Go through the entries below and work out how many lines include "nützlicher". Answer with the number only.

_ _ _ _ _ _ _

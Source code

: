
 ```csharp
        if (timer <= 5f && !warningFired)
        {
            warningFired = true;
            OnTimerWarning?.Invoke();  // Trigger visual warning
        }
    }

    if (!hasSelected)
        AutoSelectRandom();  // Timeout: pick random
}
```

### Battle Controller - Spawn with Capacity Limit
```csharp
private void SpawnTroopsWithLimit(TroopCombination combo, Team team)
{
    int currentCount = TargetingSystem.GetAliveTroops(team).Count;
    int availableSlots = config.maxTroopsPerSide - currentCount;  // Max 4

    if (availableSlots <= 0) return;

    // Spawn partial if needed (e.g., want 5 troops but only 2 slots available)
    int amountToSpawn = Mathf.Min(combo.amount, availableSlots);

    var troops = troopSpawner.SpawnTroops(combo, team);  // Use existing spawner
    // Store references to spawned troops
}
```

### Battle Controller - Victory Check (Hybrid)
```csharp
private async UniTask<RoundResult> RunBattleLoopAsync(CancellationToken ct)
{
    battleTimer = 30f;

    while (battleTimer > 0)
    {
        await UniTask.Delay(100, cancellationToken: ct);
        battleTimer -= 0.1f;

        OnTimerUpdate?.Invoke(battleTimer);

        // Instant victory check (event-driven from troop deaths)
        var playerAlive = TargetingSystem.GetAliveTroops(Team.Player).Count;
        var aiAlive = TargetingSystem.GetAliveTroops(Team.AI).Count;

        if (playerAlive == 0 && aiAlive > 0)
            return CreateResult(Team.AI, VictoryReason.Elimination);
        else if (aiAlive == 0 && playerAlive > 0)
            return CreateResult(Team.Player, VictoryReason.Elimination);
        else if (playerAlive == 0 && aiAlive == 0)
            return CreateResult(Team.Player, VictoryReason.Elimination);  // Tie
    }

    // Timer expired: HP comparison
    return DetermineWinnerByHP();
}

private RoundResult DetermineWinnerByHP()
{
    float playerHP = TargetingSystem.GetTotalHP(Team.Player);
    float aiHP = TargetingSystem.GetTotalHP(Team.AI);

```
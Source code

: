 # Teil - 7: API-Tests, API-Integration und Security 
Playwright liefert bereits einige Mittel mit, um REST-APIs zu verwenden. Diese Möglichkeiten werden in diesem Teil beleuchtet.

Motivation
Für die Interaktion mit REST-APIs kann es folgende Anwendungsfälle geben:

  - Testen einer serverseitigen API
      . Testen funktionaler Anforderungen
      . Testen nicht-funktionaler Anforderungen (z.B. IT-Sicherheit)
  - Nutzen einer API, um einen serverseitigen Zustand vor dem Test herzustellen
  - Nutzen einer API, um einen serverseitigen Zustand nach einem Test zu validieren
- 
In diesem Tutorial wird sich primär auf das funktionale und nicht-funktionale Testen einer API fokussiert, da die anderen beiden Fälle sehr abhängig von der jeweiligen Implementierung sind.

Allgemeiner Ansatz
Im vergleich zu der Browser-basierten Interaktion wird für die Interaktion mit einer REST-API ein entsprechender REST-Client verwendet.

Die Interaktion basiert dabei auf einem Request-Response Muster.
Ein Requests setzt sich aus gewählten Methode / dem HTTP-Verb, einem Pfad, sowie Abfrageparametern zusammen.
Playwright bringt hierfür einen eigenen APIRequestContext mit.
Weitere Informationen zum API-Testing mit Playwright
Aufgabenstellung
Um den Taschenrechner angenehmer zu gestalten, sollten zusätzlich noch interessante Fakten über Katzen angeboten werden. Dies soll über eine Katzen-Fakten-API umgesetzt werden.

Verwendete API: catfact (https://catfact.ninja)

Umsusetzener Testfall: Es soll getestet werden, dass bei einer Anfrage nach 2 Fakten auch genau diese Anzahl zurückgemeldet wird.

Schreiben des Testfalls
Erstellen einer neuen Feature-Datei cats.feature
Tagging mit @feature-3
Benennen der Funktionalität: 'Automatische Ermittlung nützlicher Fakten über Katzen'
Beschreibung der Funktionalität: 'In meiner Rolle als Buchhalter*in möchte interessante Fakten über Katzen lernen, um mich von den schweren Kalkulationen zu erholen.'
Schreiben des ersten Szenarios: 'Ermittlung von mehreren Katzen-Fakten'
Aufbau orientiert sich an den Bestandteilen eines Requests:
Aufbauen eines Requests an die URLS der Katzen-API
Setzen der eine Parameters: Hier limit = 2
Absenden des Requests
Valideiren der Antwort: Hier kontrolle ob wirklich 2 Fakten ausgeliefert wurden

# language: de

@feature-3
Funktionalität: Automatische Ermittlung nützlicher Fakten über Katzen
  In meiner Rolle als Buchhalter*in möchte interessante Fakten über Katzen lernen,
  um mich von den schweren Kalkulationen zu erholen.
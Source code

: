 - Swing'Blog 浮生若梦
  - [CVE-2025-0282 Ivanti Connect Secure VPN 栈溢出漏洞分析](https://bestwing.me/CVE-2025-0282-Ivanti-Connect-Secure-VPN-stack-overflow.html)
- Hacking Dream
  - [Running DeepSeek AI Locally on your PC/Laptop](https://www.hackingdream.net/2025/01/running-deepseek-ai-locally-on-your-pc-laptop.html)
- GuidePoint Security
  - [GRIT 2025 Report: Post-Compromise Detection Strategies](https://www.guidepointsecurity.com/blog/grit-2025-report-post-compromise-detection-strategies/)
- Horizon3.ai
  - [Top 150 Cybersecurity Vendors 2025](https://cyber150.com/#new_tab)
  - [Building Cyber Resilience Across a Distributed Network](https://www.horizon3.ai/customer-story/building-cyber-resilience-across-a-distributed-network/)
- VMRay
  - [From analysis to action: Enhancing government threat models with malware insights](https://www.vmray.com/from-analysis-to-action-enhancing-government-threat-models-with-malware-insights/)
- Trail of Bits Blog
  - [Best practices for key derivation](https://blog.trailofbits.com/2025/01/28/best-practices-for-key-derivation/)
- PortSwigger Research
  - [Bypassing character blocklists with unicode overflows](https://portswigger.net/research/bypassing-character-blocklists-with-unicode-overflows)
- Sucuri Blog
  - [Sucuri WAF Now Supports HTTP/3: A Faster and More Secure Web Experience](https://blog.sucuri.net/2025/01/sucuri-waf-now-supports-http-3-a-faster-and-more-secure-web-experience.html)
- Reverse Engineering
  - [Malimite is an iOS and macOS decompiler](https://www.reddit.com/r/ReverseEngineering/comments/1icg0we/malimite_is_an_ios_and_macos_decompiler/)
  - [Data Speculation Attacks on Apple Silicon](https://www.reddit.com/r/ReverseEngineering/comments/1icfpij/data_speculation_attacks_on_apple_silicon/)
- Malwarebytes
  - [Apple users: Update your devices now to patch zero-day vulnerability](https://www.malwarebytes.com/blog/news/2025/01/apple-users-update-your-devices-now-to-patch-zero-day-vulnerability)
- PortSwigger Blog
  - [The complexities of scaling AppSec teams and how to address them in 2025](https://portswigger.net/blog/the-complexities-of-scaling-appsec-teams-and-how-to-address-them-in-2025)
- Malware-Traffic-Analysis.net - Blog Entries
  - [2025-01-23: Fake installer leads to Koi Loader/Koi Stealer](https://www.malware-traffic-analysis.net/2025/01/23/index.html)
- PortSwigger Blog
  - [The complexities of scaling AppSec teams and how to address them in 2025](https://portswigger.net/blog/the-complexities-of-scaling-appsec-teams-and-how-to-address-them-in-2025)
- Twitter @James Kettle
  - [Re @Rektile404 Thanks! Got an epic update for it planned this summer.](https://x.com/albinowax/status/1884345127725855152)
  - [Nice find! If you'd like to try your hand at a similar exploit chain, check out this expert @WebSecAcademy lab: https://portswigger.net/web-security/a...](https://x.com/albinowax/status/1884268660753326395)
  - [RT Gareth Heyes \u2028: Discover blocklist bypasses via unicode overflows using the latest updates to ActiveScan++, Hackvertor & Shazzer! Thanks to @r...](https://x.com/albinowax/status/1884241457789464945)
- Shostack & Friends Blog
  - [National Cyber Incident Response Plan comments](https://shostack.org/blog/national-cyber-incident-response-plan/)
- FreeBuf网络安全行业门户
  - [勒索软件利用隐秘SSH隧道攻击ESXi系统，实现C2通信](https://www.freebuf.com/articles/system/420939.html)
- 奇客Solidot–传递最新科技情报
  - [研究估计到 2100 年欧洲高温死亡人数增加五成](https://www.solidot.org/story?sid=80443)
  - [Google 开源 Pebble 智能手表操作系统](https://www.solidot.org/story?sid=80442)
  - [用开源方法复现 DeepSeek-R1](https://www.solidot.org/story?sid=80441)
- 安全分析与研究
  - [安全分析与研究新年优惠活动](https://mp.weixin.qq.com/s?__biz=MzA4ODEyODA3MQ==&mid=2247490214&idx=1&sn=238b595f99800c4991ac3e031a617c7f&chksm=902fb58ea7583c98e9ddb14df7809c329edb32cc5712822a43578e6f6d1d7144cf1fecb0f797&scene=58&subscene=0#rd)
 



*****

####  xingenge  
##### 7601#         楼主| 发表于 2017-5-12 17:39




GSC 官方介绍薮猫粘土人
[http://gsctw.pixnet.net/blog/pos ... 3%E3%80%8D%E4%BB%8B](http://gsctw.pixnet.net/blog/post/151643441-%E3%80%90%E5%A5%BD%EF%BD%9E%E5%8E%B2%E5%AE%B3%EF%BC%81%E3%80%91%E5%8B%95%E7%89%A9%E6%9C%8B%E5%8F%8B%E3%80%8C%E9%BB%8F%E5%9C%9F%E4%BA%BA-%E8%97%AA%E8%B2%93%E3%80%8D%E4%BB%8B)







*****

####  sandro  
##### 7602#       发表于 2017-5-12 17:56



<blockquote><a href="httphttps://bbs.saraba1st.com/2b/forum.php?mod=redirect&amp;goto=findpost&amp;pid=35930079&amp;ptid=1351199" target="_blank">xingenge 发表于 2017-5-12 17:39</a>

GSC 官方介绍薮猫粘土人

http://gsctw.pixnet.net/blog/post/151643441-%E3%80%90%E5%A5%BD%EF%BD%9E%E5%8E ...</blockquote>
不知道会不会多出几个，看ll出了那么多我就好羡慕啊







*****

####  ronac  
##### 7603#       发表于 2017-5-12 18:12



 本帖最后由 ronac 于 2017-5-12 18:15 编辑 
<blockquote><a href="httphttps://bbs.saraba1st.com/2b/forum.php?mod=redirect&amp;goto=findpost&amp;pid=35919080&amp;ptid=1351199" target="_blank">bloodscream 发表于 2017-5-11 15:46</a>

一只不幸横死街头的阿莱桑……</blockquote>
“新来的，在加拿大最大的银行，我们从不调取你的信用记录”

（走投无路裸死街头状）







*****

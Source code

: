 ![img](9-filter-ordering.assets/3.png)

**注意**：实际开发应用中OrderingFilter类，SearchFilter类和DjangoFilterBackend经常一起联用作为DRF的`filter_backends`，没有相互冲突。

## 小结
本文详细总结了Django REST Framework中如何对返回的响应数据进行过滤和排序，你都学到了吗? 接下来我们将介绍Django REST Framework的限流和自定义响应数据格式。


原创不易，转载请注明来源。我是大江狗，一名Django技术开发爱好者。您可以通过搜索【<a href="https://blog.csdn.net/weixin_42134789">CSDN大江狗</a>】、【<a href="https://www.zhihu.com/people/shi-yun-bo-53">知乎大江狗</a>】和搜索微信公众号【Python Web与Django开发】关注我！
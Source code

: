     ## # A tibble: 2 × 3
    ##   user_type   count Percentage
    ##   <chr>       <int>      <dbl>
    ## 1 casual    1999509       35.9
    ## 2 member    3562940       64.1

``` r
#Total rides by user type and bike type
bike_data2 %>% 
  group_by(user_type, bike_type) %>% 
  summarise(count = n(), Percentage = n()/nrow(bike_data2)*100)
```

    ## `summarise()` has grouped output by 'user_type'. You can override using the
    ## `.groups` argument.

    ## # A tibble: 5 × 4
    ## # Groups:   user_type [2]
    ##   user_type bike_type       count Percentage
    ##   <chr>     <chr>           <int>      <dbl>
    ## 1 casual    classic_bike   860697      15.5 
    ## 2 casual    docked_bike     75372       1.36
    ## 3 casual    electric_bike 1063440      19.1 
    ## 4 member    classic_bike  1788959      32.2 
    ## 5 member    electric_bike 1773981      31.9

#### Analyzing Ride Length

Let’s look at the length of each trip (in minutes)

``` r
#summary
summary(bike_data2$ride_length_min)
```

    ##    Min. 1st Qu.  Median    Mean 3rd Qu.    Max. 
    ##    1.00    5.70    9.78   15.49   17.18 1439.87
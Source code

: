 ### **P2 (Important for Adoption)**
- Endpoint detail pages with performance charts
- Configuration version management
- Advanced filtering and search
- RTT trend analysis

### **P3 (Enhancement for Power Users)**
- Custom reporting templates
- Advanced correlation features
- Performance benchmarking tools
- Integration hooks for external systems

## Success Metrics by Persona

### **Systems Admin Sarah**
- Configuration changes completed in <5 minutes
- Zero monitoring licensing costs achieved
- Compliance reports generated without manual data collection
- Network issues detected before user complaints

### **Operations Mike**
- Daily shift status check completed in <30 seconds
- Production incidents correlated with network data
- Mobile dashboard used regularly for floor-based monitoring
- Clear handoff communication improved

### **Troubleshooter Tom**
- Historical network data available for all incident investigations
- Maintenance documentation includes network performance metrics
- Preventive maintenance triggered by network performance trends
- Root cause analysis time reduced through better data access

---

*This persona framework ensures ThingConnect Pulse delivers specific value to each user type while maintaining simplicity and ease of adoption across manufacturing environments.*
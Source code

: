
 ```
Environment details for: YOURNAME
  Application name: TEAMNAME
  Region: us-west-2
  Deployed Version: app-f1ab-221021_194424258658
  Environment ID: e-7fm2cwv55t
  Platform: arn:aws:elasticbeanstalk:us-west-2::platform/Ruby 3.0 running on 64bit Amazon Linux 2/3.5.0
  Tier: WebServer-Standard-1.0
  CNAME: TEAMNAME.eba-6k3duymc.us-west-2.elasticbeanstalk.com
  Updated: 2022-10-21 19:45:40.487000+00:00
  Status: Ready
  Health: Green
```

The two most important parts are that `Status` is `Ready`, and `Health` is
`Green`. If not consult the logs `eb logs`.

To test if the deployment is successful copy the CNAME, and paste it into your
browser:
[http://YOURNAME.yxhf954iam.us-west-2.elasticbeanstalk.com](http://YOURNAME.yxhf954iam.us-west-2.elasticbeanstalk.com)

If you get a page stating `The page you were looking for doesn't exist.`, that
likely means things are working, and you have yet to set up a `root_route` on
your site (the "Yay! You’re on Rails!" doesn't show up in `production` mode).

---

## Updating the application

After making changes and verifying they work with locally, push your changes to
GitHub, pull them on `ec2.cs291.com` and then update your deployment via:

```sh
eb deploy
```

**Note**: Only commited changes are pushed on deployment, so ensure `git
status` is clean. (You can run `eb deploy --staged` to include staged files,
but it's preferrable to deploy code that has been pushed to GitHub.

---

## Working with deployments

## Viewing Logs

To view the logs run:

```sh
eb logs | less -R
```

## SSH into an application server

_ _ _ _ _ _ _

Exercise answer. 2